What you should do
Find the number of lines below in which the word "dedicatoria" appears, and write that number only.

Stored data entries:

━━━━━━━━━━━━━━━━━━━━

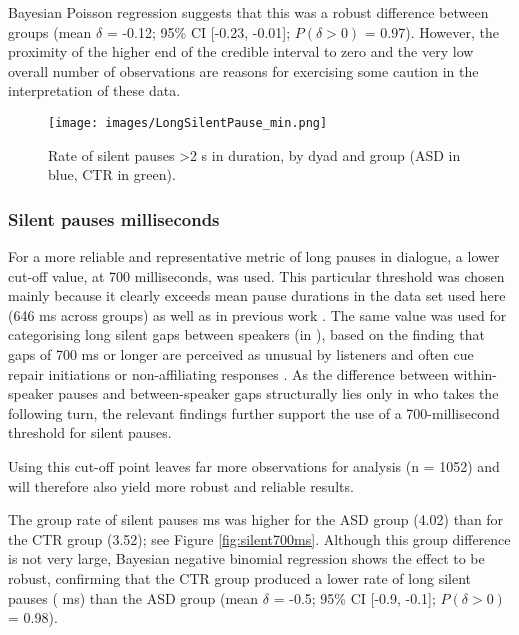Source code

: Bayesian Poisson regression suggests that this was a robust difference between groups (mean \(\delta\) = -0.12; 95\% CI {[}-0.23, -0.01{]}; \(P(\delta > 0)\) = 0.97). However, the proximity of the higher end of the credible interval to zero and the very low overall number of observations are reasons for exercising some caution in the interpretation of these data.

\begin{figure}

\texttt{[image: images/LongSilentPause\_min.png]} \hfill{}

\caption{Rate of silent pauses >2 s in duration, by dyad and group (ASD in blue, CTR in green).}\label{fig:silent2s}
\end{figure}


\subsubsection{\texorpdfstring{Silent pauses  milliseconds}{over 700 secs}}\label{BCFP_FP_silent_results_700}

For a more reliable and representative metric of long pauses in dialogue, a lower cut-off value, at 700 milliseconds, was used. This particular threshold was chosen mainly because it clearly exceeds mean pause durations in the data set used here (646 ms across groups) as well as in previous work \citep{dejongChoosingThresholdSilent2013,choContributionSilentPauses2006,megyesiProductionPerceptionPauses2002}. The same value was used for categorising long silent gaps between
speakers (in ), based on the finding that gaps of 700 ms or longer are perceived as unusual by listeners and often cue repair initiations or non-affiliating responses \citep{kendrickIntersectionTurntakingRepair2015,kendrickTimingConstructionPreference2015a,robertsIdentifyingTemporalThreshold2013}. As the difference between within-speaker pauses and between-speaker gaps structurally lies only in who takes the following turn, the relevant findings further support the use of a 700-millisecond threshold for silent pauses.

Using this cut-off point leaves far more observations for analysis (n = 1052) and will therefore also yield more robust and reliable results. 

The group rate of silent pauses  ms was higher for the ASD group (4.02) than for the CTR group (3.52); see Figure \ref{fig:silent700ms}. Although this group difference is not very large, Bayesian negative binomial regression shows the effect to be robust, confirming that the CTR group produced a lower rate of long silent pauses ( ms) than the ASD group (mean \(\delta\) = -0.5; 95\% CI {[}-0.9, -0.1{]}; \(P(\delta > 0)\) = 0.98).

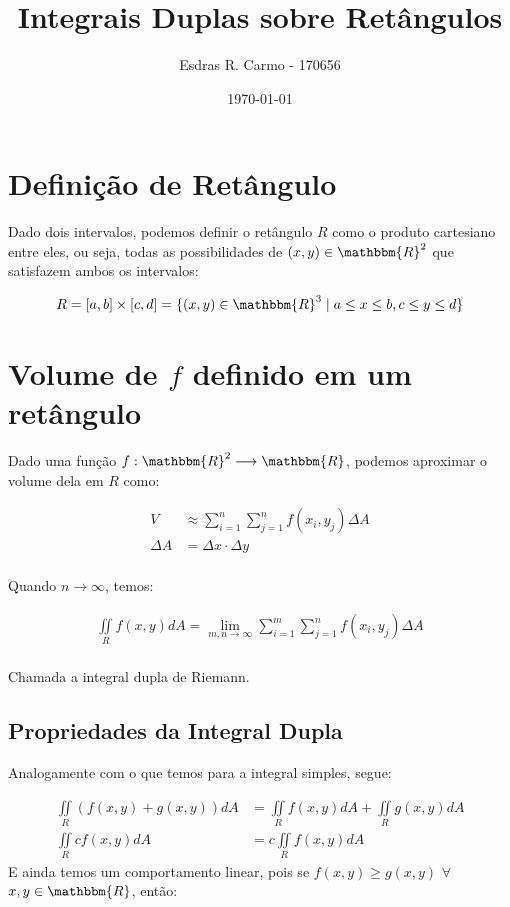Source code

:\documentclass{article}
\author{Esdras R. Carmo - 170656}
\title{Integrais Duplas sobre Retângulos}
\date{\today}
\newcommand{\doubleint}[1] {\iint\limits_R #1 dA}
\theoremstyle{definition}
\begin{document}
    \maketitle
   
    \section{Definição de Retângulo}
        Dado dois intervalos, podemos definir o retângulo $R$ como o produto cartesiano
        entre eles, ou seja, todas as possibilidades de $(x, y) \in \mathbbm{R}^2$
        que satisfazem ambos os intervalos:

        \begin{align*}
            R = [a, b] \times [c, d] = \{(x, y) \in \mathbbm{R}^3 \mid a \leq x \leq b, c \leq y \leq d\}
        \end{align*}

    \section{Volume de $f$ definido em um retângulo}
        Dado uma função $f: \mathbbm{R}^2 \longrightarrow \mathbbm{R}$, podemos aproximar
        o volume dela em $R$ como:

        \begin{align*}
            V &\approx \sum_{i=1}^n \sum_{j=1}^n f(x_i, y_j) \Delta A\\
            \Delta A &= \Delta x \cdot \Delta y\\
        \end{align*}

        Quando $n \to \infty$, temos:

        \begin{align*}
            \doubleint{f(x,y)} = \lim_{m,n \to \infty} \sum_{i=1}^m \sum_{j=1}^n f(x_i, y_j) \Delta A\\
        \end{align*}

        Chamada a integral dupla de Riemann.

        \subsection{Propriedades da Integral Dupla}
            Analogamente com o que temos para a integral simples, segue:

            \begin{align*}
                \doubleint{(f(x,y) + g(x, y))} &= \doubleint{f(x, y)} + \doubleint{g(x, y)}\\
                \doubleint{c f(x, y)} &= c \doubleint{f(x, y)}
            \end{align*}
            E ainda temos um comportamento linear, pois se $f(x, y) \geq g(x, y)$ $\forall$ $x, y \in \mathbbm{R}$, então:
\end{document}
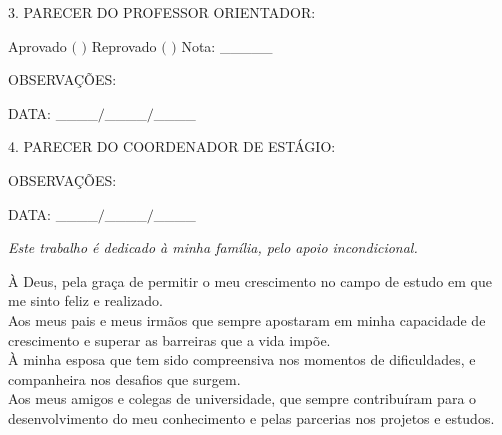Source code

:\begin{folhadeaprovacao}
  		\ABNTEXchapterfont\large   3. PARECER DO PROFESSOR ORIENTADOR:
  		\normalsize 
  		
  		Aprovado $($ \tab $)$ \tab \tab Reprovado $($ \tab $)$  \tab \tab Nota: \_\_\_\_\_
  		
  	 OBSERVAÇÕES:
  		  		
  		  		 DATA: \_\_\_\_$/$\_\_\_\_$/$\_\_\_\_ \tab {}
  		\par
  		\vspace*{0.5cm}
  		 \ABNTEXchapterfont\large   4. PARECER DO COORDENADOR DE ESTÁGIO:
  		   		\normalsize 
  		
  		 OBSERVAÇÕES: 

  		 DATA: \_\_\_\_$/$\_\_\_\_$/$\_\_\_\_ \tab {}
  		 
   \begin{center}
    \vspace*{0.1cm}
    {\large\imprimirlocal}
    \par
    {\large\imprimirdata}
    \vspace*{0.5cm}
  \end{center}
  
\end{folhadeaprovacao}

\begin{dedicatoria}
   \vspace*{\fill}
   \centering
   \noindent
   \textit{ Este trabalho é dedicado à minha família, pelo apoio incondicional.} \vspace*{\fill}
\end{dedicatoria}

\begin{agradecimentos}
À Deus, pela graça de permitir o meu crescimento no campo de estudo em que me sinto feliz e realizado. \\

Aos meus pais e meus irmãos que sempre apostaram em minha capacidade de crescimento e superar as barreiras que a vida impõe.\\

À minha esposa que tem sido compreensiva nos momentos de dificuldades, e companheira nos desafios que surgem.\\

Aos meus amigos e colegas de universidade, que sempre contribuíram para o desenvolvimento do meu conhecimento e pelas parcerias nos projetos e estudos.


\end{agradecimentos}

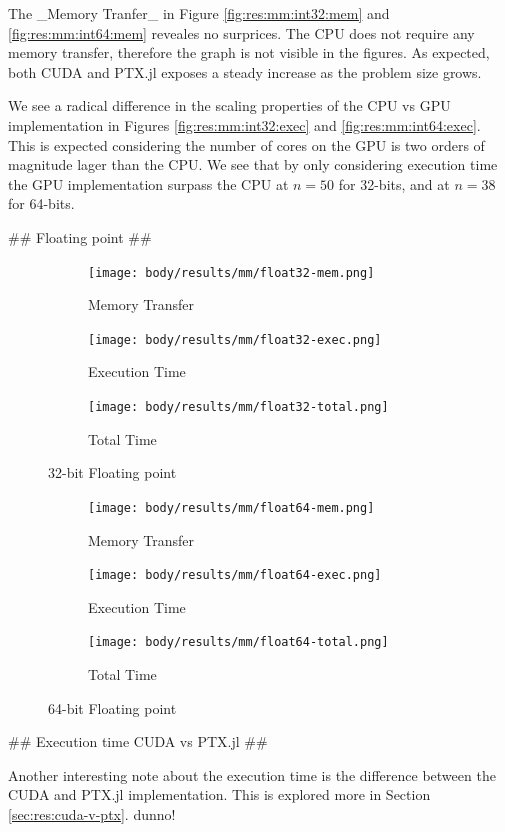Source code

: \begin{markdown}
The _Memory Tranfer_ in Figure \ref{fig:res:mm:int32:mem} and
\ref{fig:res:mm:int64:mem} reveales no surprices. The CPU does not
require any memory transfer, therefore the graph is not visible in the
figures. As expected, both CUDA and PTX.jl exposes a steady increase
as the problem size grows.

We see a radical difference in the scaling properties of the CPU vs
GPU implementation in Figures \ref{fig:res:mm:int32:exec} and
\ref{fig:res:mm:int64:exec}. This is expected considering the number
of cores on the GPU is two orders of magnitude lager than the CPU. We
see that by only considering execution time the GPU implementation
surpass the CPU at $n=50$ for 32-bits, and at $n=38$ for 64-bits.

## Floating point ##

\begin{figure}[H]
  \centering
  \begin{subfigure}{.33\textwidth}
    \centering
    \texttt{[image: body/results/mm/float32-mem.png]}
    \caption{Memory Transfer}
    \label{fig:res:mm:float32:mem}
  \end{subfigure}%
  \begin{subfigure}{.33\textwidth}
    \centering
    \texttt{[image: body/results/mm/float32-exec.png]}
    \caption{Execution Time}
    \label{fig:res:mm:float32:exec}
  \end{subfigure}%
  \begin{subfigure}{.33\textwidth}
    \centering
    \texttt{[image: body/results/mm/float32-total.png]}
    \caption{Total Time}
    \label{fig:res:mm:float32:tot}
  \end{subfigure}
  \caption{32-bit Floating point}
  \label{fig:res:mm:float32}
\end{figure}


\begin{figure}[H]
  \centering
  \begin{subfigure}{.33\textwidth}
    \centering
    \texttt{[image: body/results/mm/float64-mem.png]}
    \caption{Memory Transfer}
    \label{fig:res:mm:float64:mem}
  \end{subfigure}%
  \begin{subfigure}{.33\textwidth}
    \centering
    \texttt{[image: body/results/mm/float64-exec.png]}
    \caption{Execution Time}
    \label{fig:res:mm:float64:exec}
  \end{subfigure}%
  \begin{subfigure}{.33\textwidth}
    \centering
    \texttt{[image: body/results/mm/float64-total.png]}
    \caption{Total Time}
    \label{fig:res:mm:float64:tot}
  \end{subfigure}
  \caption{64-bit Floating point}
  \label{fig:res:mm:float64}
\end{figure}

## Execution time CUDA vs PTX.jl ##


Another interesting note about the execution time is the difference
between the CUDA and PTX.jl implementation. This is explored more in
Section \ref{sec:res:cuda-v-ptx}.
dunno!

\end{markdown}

━━━━━━━━━━━━━━━━━━━━

Solution for this problem
2